§ **Exercise goal**
Find "c[i][j]=a[i][j]+b[i][j];" in the data below; transcribe the line it appears on and each line after it, exactly, to the end, and nothing else.

##### Records

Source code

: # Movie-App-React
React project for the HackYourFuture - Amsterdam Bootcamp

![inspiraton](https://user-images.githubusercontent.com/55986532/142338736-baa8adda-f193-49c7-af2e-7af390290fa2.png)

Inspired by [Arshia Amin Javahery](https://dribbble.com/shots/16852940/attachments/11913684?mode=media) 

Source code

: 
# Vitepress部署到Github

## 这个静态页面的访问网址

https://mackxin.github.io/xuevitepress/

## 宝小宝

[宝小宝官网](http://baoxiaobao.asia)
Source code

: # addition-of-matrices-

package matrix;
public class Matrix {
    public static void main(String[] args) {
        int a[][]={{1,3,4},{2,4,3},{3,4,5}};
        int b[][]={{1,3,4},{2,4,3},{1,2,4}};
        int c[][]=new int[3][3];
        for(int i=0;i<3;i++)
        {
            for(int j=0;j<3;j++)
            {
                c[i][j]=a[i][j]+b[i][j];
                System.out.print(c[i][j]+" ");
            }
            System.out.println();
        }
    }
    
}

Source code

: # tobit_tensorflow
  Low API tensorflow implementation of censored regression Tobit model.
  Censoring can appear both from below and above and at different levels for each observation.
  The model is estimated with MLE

##########

§ **Expected output**
                c[i][j]=a[i][j]+b[i][j];
                System.out.print(c[i][j]+" ");
            }
            System.out.println();
        }
    }
    
}

Source code

: # tobit_tensorflow
  Low API tensorflow implementation of censored regression Tobit model.
  Censoring can appear both from below and above and at different levels for each observation.
  The model is estimated with MLE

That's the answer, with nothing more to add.